(Aim of the exercise) Each line with the string "CLICK" is to be copied from the records below.

(Plain-text document sources)
┄┄┄┄┄┄┄┄┄┄┄┄┄┄┄┄┄┄┄┄

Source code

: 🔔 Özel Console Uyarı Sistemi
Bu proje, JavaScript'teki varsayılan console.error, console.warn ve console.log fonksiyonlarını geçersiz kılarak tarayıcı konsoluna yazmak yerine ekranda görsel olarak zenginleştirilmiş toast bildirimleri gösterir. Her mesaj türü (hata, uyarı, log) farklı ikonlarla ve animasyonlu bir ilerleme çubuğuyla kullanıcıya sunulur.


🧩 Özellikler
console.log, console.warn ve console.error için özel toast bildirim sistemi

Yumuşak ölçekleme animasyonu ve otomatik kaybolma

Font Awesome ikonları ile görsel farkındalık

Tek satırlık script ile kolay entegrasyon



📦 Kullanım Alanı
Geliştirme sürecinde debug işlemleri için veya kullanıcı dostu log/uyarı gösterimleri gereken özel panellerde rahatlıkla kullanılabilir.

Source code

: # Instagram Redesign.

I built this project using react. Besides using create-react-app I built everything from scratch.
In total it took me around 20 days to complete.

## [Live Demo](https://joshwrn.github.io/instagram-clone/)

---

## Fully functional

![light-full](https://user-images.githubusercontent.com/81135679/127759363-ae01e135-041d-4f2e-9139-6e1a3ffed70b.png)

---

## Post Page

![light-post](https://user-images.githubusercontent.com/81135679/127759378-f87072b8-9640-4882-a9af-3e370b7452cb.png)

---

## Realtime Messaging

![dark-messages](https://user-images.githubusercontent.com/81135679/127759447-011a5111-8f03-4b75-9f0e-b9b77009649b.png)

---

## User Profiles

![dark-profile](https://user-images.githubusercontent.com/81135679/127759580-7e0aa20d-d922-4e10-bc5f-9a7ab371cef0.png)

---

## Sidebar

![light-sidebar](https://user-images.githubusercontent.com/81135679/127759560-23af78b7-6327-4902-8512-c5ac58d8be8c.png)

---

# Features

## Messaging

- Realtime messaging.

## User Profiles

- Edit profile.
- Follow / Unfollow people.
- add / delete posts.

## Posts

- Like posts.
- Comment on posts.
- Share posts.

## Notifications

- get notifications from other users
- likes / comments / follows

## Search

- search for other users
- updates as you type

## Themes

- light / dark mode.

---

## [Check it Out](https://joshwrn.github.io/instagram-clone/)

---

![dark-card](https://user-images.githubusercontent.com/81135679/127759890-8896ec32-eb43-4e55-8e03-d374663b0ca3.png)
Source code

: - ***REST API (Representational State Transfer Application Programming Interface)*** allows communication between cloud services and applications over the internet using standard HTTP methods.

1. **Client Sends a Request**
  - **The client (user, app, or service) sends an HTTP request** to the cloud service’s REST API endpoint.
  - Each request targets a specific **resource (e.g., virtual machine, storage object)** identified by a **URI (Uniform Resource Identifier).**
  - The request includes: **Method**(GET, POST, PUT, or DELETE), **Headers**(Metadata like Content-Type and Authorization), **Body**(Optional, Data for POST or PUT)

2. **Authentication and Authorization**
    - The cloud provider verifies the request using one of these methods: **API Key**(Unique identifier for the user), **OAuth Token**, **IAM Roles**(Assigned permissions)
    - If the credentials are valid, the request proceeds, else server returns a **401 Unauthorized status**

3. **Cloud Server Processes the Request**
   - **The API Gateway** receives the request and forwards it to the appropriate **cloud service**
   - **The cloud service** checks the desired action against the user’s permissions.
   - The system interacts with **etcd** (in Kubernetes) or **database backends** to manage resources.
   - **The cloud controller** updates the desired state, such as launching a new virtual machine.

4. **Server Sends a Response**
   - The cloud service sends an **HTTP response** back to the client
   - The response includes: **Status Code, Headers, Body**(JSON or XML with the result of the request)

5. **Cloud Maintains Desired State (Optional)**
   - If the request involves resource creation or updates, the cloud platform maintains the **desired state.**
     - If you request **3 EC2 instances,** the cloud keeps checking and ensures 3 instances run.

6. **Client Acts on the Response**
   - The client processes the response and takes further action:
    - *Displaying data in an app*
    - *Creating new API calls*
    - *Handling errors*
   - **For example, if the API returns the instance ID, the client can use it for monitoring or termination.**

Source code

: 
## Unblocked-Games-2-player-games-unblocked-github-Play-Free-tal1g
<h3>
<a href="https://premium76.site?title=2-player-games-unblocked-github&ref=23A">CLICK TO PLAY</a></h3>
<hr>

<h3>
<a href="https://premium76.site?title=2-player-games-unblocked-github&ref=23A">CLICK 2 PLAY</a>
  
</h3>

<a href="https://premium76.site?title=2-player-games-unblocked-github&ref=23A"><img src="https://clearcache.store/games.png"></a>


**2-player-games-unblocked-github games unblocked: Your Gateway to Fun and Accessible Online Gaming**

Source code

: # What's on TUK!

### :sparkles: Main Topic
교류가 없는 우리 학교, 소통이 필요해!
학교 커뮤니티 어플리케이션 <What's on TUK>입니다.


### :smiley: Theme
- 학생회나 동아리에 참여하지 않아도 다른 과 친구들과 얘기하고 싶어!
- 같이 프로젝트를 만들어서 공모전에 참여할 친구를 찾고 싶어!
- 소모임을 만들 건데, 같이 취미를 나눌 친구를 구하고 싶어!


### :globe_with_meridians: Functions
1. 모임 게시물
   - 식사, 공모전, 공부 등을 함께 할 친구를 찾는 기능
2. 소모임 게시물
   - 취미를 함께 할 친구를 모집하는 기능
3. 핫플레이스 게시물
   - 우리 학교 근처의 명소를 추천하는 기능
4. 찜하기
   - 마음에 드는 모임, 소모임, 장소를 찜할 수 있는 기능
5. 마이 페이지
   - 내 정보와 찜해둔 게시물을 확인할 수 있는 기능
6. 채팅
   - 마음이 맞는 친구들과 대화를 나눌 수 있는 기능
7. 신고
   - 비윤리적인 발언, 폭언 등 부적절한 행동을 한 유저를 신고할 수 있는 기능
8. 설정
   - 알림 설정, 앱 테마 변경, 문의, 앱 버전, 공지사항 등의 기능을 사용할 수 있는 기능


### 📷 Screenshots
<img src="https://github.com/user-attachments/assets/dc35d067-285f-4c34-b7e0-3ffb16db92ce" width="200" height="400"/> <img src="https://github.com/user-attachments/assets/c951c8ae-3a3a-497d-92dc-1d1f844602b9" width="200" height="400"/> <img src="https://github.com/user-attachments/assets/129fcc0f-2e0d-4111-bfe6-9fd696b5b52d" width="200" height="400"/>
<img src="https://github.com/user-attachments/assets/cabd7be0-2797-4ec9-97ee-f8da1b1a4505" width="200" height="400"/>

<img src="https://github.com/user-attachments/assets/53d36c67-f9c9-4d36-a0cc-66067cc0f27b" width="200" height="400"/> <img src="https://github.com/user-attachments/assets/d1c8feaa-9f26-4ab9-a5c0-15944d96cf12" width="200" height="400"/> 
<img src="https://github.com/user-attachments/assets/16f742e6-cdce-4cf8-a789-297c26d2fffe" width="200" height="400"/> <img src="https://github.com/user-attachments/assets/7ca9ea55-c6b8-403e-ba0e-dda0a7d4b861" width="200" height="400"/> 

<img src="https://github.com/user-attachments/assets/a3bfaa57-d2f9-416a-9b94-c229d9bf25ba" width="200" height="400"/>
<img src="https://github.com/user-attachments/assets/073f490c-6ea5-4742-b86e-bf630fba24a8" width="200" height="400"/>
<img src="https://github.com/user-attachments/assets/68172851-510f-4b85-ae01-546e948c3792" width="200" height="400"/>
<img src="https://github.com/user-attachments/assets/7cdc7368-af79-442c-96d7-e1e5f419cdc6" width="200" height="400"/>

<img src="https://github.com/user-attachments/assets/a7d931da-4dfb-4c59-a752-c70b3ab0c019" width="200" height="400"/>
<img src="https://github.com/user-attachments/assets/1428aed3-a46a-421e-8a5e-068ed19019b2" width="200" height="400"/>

┄┄┄┄┄┄┄┄┄┄┄┄┄┄┄┄┄┄┄┄

(Exercise response)
<a href="https://premium76.site?title=2-player-games-unblocked-github&ref=23A">CLICK TO PLAY</a></h3>
<a href="https://premium76.site?title=2-player-games-unblocked-github&ref=23A">CLICK 2 PLAY</a>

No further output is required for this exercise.